Source material →

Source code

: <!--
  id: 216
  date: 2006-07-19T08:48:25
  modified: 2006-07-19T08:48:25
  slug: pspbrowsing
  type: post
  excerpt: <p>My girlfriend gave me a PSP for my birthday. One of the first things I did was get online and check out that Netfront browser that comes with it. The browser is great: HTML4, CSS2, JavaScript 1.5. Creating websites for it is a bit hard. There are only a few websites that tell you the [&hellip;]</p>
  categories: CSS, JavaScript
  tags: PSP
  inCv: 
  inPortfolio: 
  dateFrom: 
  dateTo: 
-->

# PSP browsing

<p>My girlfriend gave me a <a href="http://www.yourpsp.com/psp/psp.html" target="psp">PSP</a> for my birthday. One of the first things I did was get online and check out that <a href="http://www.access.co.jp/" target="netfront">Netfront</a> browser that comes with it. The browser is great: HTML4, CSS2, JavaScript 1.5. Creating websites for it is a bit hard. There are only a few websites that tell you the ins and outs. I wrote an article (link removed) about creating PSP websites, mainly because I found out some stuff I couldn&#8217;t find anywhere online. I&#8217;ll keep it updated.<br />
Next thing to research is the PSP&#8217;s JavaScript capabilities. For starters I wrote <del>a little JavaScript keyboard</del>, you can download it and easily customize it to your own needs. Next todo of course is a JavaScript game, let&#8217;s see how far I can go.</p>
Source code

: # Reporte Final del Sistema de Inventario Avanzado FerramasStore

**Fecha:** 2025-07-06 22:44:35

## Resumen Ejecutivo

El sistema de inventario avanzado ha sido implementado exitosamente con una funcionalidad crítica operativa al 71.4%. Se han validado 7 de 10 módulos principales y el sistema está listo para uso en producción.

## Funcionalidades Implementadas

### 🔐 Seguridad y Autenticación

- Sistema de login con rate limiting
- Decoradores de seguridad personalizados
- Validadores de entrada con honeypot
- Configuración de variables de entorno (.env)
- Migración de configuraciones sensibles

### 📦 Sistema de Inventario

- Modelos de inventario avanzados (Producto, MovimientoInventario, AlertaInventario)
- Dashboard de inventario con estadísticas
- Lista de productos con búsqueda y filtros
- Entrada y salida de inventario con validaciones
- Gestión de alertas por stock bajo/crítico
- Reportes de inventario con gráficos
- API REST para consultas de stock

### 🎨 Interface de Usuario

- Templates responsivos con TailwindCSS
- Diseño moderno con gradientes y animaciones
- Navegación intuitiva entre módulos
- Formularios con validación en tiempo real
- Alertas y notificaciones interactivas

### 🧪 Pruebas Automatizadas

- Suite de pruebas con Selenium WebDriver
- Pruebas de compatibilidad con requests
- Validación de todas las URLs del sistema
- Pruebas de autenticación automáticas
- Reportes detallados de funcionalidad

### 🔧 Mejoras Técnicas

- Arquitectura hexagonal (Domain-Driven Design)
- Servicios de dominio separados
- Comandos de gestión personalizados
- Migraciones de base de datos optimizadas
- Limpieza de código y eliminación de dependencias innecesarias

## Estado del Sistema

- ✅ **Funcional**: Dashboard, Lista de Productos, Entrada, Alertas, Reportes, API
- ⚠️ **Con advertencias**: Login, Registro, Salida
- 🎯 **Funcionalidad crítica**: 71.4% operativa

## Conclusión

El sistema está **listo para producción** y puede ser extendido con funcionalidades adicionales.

Problem statement → For this exercise, please copy exactly the lines of the material above from its first line through the line where "- Reportes de inventario con gráficos" appears.

Solution to the exercise →
Source code

: <!--
  id: 216
  date: 2006-07-19T08:48:25
  modified: 2006-07-19T08:48:25
  slug: pspbrowsing
  type: post
  excerpt: <p>My girlfriend gave me a PSP for my birthday. One of the first things I did was get online and check out that Netfront browser that comes with it. The browser is great: HTML4, CSS2, JavaScript 1.5. Creating websites for it is a bit hard. There are only a few websites that tell you the [&hellip;]</p>
  categories: CSS, JavaScript
  tags: PSP
  inCv: 
  inPortfolio: 
  dateFrom: 
  dateTo: 
-->

# PSP browsing

<p>My girlfriend gave me a <a href="http://www.yourpsp.com/psp/psp.html" target="psp">PSP</a> for my birthday. One of the first things I did was get online and check out that <a href="http://www.access.co.jp/" target="netfront">Netfront</a> browser that comes with it. The browser is great: HTML4, CSS2, JavaScript 1.5. Creating websites for it is a bit hard. There are only a few websites that tell you the ins and outs. I wrote an article (link removed) about creating PSP websites, mainly because I found out some stuff I couldn&#8217;t find anywhere online. I&#8217;ll keep it updated.<br />
Next thing to research is the PSP&#8217;s JavaScript capabilities. For starters I wrote <del>a little JavaScript keyboard</del>, you can download it and easily customize it to your own needs. Next todo of course is a JavaScript game, let&#8217;s see how far I can go.</p>
Source code

: # Reporte Final del Sistema de Inventario Avanzado FerramasStore

**Fecha:** 2025-07-06 22:44:35

## Resumen Ejecutivo

El sistema de inventario avanzado ha sido implementado exitosamente con una funcionalidad crítica operativa al 71.4%. Se han validado 7 de 10 módulos principales y el sistema está listo para uso en producción.

## Funcionalidades Implementadas

### 🔐 Seguridad y Autenticación

- Sistema de login con rate limiting
- Decoradores de seguridad personalizados
- Validadores de entrada con honeypot
- Configuración de variables de entorno (.env)
- Migración de configuraciones sensibles

### 📦 Sistema de Inventario

- Modelos de inventario avanzados (Producto, MovimientoInventario, AlertaInventario)
- Dashboard de inventario con estadísticas
- Lista de productos con búsqueda y filtros
- Entrada y salida de inventario con validaciones
- Gestión de alertas por stock bajo/crítico
- Reportes de inventario con gráficos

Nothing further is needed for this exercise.